The airline will continue to monitor the situation closely and may make additional adjustments as the situation continues to evolve.
Air Canada temporarily suspended all direct flights to Shanghai and Beijing from Canada until Mar. 27, and from China until Mar. 28. It also suspended its Toronto to Hong Kong flights from Mar. 1-27, but its Vancouver to Hong Kong route remains active.
The carrier has extended its goodwill policy, allowing customers who are unable to travel due to new government-imposed entry requirements to be able to rebook their travel or be eligible for a refund later. Travelers will have the option to rebook their flights free of charge if they travel by June 15, 2020.
Customers traveling to, from or via Beijing, Shanghai or Wuhan will also have the option of canceling their flight for a full refund.
British Airways canceled all flights to Beijing and Shanghai until Apr. 1. Flights to and from Hong Kong remain unaffected.
Customers flying to and from Hong Kong up until Apr. 1 will have the option to rebook on to another flight operated by British Airways to the same destination at a later date, or request a refund.
“This situation will remain under review and we will continue to provide regular updates. If you have a booking with us, please make sure we have your contact details,” the airline said in a statement.

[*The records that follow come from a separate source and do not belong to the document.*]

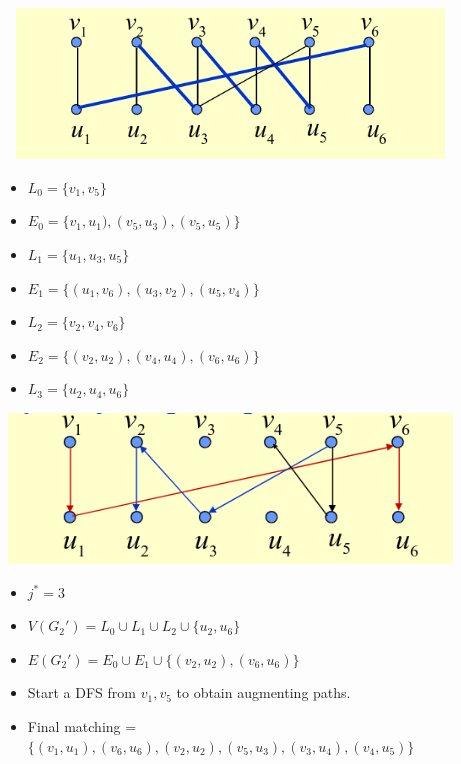 \documentclass[11pt]{beamer}
\theoremstyle{definition}
\begin{document}
\begin{frame}
\includegraphics[width=12cm,height=4cm]{hopstep2}\cite{hopcroft}\\
\begin{multicols}{2}
\begin{itemize}
\item $L_0=\{v_1,v_5\}$
\item $E_0=\{v_1,u_1),(v_5,u_3),(v_5,u_5)\}$
\item $L_1=\{u_1,u_3,u_5\}$
\item $E_1=\{(u_1,v_6),(u_3,v_2),(u_5,v_4)\}$
\item $L_2=\{v_2,v_4,v_6\}$
\item $E_2=\{(v_2,u_2),(v_4,u_4),(v_6,u_6)\}$
\item $L_3=\{u_2,u_4,u_6\}$

\end{itemize}
\end{multicols}
\end{frame}

\begin{frame}
\includegraphics[width=12cm,height=4cm]{hopstep3}\cite{hopcroft}\\
\begin{itemize}
\item $j^*=3$
\item $V(G_2')=L_0 \cup L_1 \cup L_2 \cup \{u_2,u_6\}$
\item $E(G_2')=E_0 \cup E_1 \cup \{(v_2,u_2),(v_6,u_6)\}$
\item Start a DFS from $v_1,v_5$ to obtain augmenting paths.
\item Final matching = $\{(v_1,u_1),(v_6,u_6),(v_2,u_2),(v_5,u_3),(v_3,u_4),(v_4,u_5)\}$
\end{itemize}
\end{frame}
\end{document}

“We have suspended our two direct services between mainland China and Australia (Sydney-Beijing and Sydney-Shanghai) from Feb. 9 until Mar. 29, 2020, due to the entry restrictions imposed by countries including Singapore and the United States,” Qantas said in a statement.
There are no changes to our services between Australia and Hong Kong, as it is exempt from current travel restrictions.

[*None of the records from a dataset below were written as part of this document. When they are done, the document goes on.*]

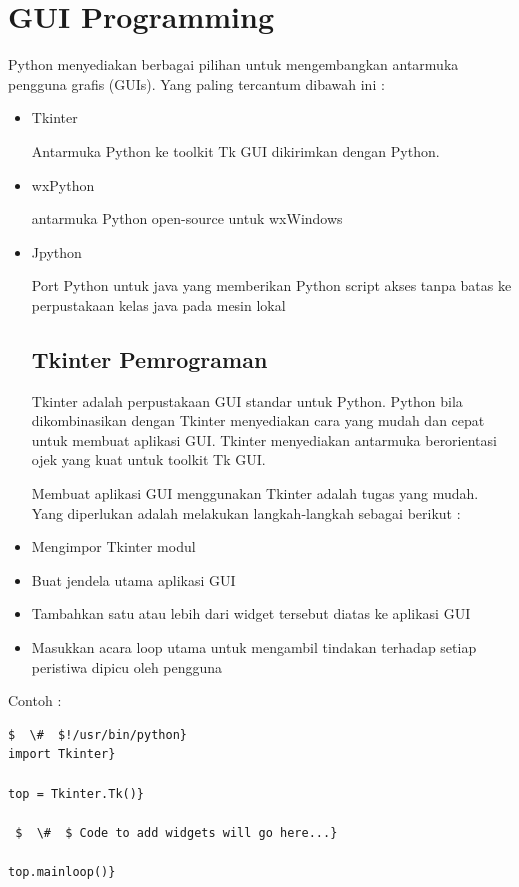 \section{GUI Programming}
\hspace*{0.5in} Python menyediakan berbagai pilihan untuk mengembangkan antarmuka pengguna grafis (GUIs). Yang paling tercantum dibawah ini : 
\begin{itemize}
\item Tkinter 

Antarmuka Python ke toolkit Tk GUI dikirimkan dengan Python.  
\item wxPython 

antarmuka Python open-source untuk wxWindows 
 
\item Jpython 

Port Python untuk java yang memberikan Python script akses tanpa batas ke perpustakaan kelas java pada mesin lokal 

\subsection{Tkinter Pemrograman} 
\hspace*{0.5in} Tkinter adalah perpustakaan GUI standar untuk Python. Python bila dikombinasikan dengan Tkinter menyediakan cara yang mudah dan cepat untuk membuat aplikasi GUI. Tkinter menyediakan antarmuka berorientasi ojek yang kuat untuk toolkit Tk GUI. 
 
\hspace*{0.5in} Membuat aplikasi GUI menggunakan Tkinter adalah tugas yang mudah. Yang diperlukan adalah melakukan langkah-langkah sebagai berikut : 
 
\item Mengimpor Tkinter modul 
\item Buat jendela utama aplikasi GUI 
\item Tambahkan satu atau lebih dari widget tersebut diatas ke aplikasi GUI 
\item Masukkan acara loop utama untuk mengambil tindakan terhadap setiap peristiwa dipicu oleh pengguna\end{itemize}
 
\vspace{12pt} 
Contoh : 
\begin{verbatim}
$  \#  $!/usr/bin/python} 
import Tkinter} 

top = Tkinter.Tk()} 

 $  \#  $ Code to add widgets will go here...} 

top.mainloop()} 
\end{verbatim}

Customers with tickets issued on or before Jan. 24 who no longer wish to travel have the option to rebook their flight, cancel their ticket for credit, or cancel their flights for a full refund. Change and cancellation fees will not be charged to these customers.
Originally, Air France had announced it was suspending service to Shanghai and Beijing until Feb. 9, but following a reassessment, the carrier decided to extend the suspension until Mar. 28.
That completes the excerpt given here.